Department of Electrical Engineering, the University of Texas at San Antonio, 1, UTSA Cir., San Antonio, TX 78249, USA.
Sensors (Basel). 2020 Apr 12;20(8):2180. doi: 10.3390/s20082180.
This paper focuses on data fusion, which is fundamental to one of the most important modules in any autonomous system: perception. Over the past decade, there has been a surge in the usage of smart/autonomous mobility systems. Such systems can be used in various areas of life like safe mobility for the disabled, senior citizens, and so on and are dependent on accurate sensor information in order to function optimally. This information may be from a single sensor or a suite of sensors with the same or different modalities. We review various types of sensors, their data, and the need for fusion of the data with each other to output the best data for the task at hand, which in this case is autonomous navigation. In order to obtain such accurate data, we need to have optimal technology to read the sensor data, process the data, eliminate or at least reduce the noise and then use the data for the required tasks. We present a survey of the current data processing techniques that implement data fusion using different sensors like LiDAR that use light scan technology, stereo/depth cameras, Red Green Blue monocular (RGB) and Time-of-flight (TOF) cameras that use optical technology and review the efficiency of using fused data from multiple sensors rather than a single sensor in autonomous navigation tasks like mapping, obstacle detection, and avoidance or localization. This survey will provide sensor information to researchers who intend to accomplish the task of motion control of a robot and detail the use of LiDAR and cameras to accomplish robot navigation.

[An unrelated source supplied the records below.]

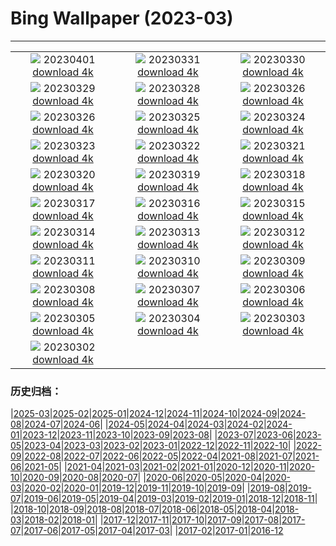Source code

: # Bing Wallpaper (2023-03)
**************
| | | |
| :----: | :----: | :----: |
| ![](https://www.bing.com/th?id=OHR.TowerBridge_EN-GB5189458174_1920x1080.jpg) 20230401 [download 4k](https://www.bing.com/th?id=OHR.TowerBridge_EN-GB5189458174_UHD.jpg) | ![](https://www.bing.com/th?id=OHR.SteyrRiver_EN-GB6776891369_1920x1080.jpg) 20230331 [download 4k](https://www.bing.com/th?id=OHR.SteyrRiver_EN-GB6776891369_UHD.jpg) | ![](https://www.bing.com/th?id=OHR.PeacockFeathers_EN-GB6671969010_1920x1080.jpg) 20230330 [download 4k](https://www.bing.com/th?id=OHR.PeacockFeathers_EN-GB6671969010_UHD.jpg) |
| ![](https://www.bing.com/th?id=OHR.NuzzleManatee_EN-GB5538875344_1920x1080.jpg) 20230329 [download 4k](https://www.bing.com/th?id=OHR.NuzzleManatee_EN-GB5538875344_UHD.jpg) | ![](https://www.bing.com/th?id=OHR.MWDolomites_EN-GB6455895512_1920x1080.jpg) 20230328 [download 4k](https://www.bing.com/th?id=OHR.MWDolomites_EN-GB6455895512_UHD.jpg) | ![](https://www.bing.com/th?id=OHR.WildAnza_EN-GB6484773362_1920x1080.jpg) 20230326 [download 4k](https://www.bing.com/th?id=OHR.WildAnza_EN-GB6484773362_UHD.jpg) |
| ![](https://www.bing.com/th?id=OHR.CecilBrewerStaircase_EN-GB6123513321_1920x1080.jpg) 20230326 [download 4k](https://www.bing.com/th?id=OHR.CecilBrewerStaircase_EN-GB6123513321_UHD.jpg) | ![](https://www.bing.com/th?id=OHR.WildGarlic_EN-GB8039399576_1920x1080.jpg) 20230325 [download 4k](https://www.bing.com/th?id=OHR.WildGarlic_EN-GB8039399576_UHD.jpg) | ![](https://www.bing.com/th?id=OHR.CloudsPatagonia_EN-GB0640976681_1920x1080.jpg) 20230324 [download 4k](https://www.bing.com/th?id=OHR.CloudsPatagonia_EN-GB0640976681_UHD.jpg) |
| ![](https://www.bing.com/th?id=OHR.LakePowellAerial_EN-GB7758078014_1920x1080.jpg) 20230323 [download 4k](https://www.bing.com/th?id=OHR.LakePowellAerial_EN-GB7758078014_UHD.jpg) | ![](https://www.bing.com/th?id=OHR.ColourDay_EN-GB7705116028_1920x1080.jpg) 20230322 [download 4k](https://www.bing.com/th?id=OHR.ColourDay_EN-GB7705116028_UHD.jpg) | ![](https://www.bing.com/th?id=OHR.PurpleCrocus_EN-GB7656010820_1920x1080.jpg) 20230321 [download 4k](https://www.bing.com/th?id=OHR.PurpleCrocus_EN-GB7656010820_UHD.jpg) |
| ![](https://www.bing.com/th?id=OHR.LondonWestminster_EN-GB1065618141_1920x1080.jpg) 20230320 [download 4k](https://www.bing.com/th?id=OHR.LondonWestminster_EN-GB1065618141_UHD.jpg) | ![](https://www.bing.com/th?id=OHR.MarsTars_EN-GB7535668120_1920x1080.jpg) 20230319 [download 4k](https://www.bing.com/th?id=OHR.MarsTars_EN-GB7535668120_UHD.jpg) | ![](https://www.bing.com/th?id=OHR.BallyvooneyCove_EN-GB7487473254_1920x1080.jpg) 20230318 [download 4k](https://www.bing.com/th?id=OHR.BallyvooneyCove_EN-GB7487473254_UHD.jpg) |
| ![](https://www.bing.com/th?id=OHR.ChengduPanda_EN-GB7439141889_1920x1080.jpg) 20230317 [download 4k](https://www.bing.com/th?id=OHR.ChengduPanda_EN-GB7439141889_UHD.jpg) | ![](https://www.bing.com/th?id=OHR.AgueroSpain_EN-GB7390476214_1920x1080.jpg) 20230316 [download 4k](https://www.bing.com/th?id=OHR.AgueroSpain_EN-GB7390476214_UHD.jpg) | ![](https://www.bing.com/th?id=OHR.CyprusMaze_EN-GB7326379930_1920x1080.jpg) 20230315 [download 4k](https://www.bing.com/th?id=OHR.CyprusMaze_EN-GB7326379930_UHD.jpg) |
| ![](https://www.bing.com/th?id=OHR.LionessesNap_EN-GB7272974366_1920x1080.jpg) 20230314 [download 4k](https://www.bing.com/th?id=OHR.LionessesNap_EN-GB7272974366_UHD.jpg) | ![](https://www.bing.com/th?id=OHR.TheaterRomania_EN-GB7225416685_1920x1080.jpg) 20230313 [download 4k](https://www.bing.com/th?id=OHR.TheaterRomania_EN-GB7225416685_UHD.jpg) | ![](https://www.bing.com/th?id=OHR.LongWharf_EN-GB7154922622_1920x1080.jpg) 20230312 [download 4k](https://www.bing.com/th?id=OHR.LongWharf_EN-GB7154922622_UHD.jpg) |
| ![](https://www.bing.com/th?id=OHR.EdaleValley_EN-GB7097104198_1920x1080.jpg) 20230311 [download 4k](https://www.bing.com/th?id=OHR.EdaleValley_EN-GB7097104198_UHD.jpg) | ![](https://www.bing.com/th?id=OHR.WaimeaRainbow_EN-GB1485756970_1920x1080.jpg) 20230310 [download 4k](https://www.bing.com/th?id=OHR.WaimeaRainbow_EN-GB1485756970_UHD.jpg) | ![](https://www.bing.com/th?id=OHR.IntlWomensDayChange_EN-GB0996253952_1920x1080.jpg) 20230309 [download 4k](https://www.bing.com/th?id=OHR.IntlWomensDayChange_EN-GB0996253952_UHD.jpg) |
| ![](https://www.bing.com/th?id=OHR.YuanyangChina_EN-GB0747029532_1920x1080.jpg) 20230308 [download 4k](https://www.bing.com/th?id=OHR.YuanyangChina_EN-GB0747029532_UHD.jpg) | ![](https://www.bing.com/th?id=OHR.IcelandHorses_EN-GB0471273367_1920x1080.jpg) 20230307 [download 4k](https://www.bing.com/th?id=OHR.IcelandHorses_EN-GB0471273367_UHD.jpg) | ![](https://www.bing.com/th?id=OHR.TokyoMoat_EN-GB5562733904_1920x1080.jpg) 20230306 [download 4k](https://www.bing.com/th?id=OHR.TokyoMoat_EN-GB5562733904_UHD.jpg) |
| ![](https://www.bing.com/th?id=OHR.PicoVolcano_EN-GB9536177361_1920x1080.jpg) 20230305 [download 4k](https://www.bing.com/th?id=OHR.PicoVolcano_EN-GB9536177361_UHD.jpg) | ![](https://www.bing.com/th?id=OHR.OrcaNorway_EN-GB4461160201_1920x1080.jpg) 20230304 [download 4k](https://www.bing.com/th?id=OHR.OrcaNorway_EN-GB4461160201_UHD.jpg) | ![](https://www.bing.com/th?id=OHR.WorldBookDay_EN-GB4290155371_1920x1080.jpg) 20230303 [download 4k](https://www.bing.com/th?id=OHR.WorldBookDay_EN-GB4290155371_UHD.jpg) |
| ![](https://www.bing.com/th?id=OHR.ManchesterSerenity_EN-GB3487230863_1920x1080.jpg) 20230302 [download 4k](https://www.bing.com/th?id=OHR.ManchesterSerenity_EN-GB3487230863_UHD.jpg) |  |  |

### 历史归档：

|[2025-03](2025-03/2025-03.md)|[2025-02](2025-02/2025-02.md)|[2025-01](2025-01/2025-01.md)|[2024-12](2024-12/2024-12.md)|[2024-11](2024-11/2024-11.md)|[2024-10](2024-10/2024-10.md)|[2024-09](2024-09/2024-09.md)|[2024-08](2024-08/2024-08.md)|[2024-07](2024-07/2024-07.md)|[2024-06](2024-06/2024-06.md)|
|[2024-05](2024-05/2024-05.md)|[2024-04](2024-04/2024-04.md)|[2024-03](2024-03/2024-03.md)|[2024-02](2024-02/2024-02.md)|[2024-01](2024-01/2024-01.md)|[2023-12](2023-12/2023-12.md)|[2023-11](2023-11/2023-11.md)|[2023-10](2023-10/2023-10.md)|[2023-09](2023-09/2023-09.md)|[2023-08](2023-08/2023-08.md)|
|[2023-07](2023-07/2023-07.md)|[2023-06](2023-06/2023-06.md)|[2023-05](2023-05/2023-05.md)|[2023-04](2023-04/2023-04.md)|[2023-03](2023-03/2023-03.md)|[2023-02](2023-02/2023-02.md)|[2023-01](2023-01/2023-01.md)|[2022-12](2022-12/2022-12.md)|[2022-11](2022-11/2022-11.md)|[2022-10](2022-10/2022-10.md)|
|[2022-09](2022-09/2022-09.md)|[2022-08](2022-08/2022-08.md)|[2022-07](2022-07/2022-07.md)|[2022-06](2022-06/2022-06.md)|[2022-05](2022-05/2022-05.md)|[2022-04](2022-04/2022-04.md)|[2021-08](2021-08/2021-08.md)|[2021-07](2021-07/2021-07.md)|[2021-06](2021-06/2021-06.md)|[2021-05](2021-05/2021-05.md)|
|[2021-04](2021-04/2021-04.md)|[2021-03](2021-03/2021-03.md)|[2021-02](2021-02/2021-02.md)|[2021-01](2021-01/2021-01.md)|[2020-12](2020-12/2020-12.md)|[2020-11](2020-11/2020-11.md)|[2020-10](2020-10/2020-10.md)|[2020-09](2020-09/2020-09.md)|[2020-08](2020-08/2020-08.md)|[2020-07](2020-07/2020-07.md)|
|[2020-06](2020-06/2020-06.md)|[2020-05](2020-05/2020-05.md)|[2020-04](2020-04/2020-04.md)|[2020-03](2020-03/2020-03.md)|[2020-02](2020-02/2020-02.md)|[2020-01](2020-01/2020-01.md)|[2019-12](2019-12/2019-12.md)|[2019-11](2019-11/2019-11.md)|[2019-10](2019-10/2019-10.md)|[2019-09](2019-09/2019-09.md)|
|[2019-08](2019-08/2019-08.md)|[2019-07](2019-07/2019-07.md)|[2019-06](2019-06/2019-06.md)|[2019-05](2019-05/2019-05.md)|[2019-04](2019-04/2019-04.md)|[2019-03](2019-03/2019-03.md)|[2019-02](2019-02/2019-02.md)|[2019-01](2019-01/2019-01.md)|[2018-12](2018-12/2018-12.md)|[2018-11](2018-11/2018-11.md)|
|[2018-10](2018-10/2018-10.md)|[2018-09](2018-09/2018-09.md)|[2018-08](2018-08/2018-08.md)|[2018-07](2018-07/2018-07.md)|[2018-06](2018-06/2018-06.md)|[2018-05](2018-05/2018-05.md)|[2018-04](2018-04/2018-04.md)|[2018-03](2018-03/2018-03.md)|[2018-02](2018-02/2018-02.md)|[2018-01](2018-01/2018-01.md)|
|[2017-12](2017-12/2017-12.md)|[2017-11](2017-11/2017-11.md)|[2017-10](2017-10/2017-10.md)|[2017-09](2017-09/2017-09.md)|[2017-08](2017-08/2017-08.md)|[2017-07](2017-07/2017-07.md)|[2017-06](2017-06/2017-06.md)|[2017-05](2017-05/2017-05.md)|[2017-04](2017-04/2017-04.md)|[2017-03](2017-03/2017-03.md)|
|[2017-02](2017-02/2017-02.md)|[2017-01](2017-01/2017-01.md)|[2016-12](2016-12/2016-12.md)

本文专注于数据融合,这是任何自主系统中最重要的模块之一:感知。在过去的十年中,智能/自主移动系统的使用呈爆炸式增长。此类系统可用于生活的各个领域,例如为残疾人士、老年人等提供安全的出行服务,并且依赖于准确的传感器信息以实现最佳运行。这些信息可能来自单个传感器,也可能来自具有相同或不同模态的一系列传感器。我们回顾了各种类型的传感器、它们的数据,以及将数据彼此融合以输出最适合手头任务的数据的需求,在这种情况下,任务是自主导航。为了获得如此准确的数据,我们需要有最佳的技术来读取传感器数据、处理数据、消除或至少减少噪声,然后将数据用于所需的任务。我们对当前的数据处理技术进行了调查,这些技术使用不同的传感器(如使用光扫描技术的激光雷达、立体/深度相机、使用光学技术的红绿蓝单目 (RGB) 和飞行时间 (TOF) 相机)来实现数据融合,并回顾了在自主导航任务(如地图绘制、障碍物检测和避免或定位)中使用来自多个传感器的融合数据而不是单个传感器的效率。本调查将为有意完成机器人运动控制任务的研究人员提供传感器信息,并详细介绍使用激光雷达和相机来完成机器人导航。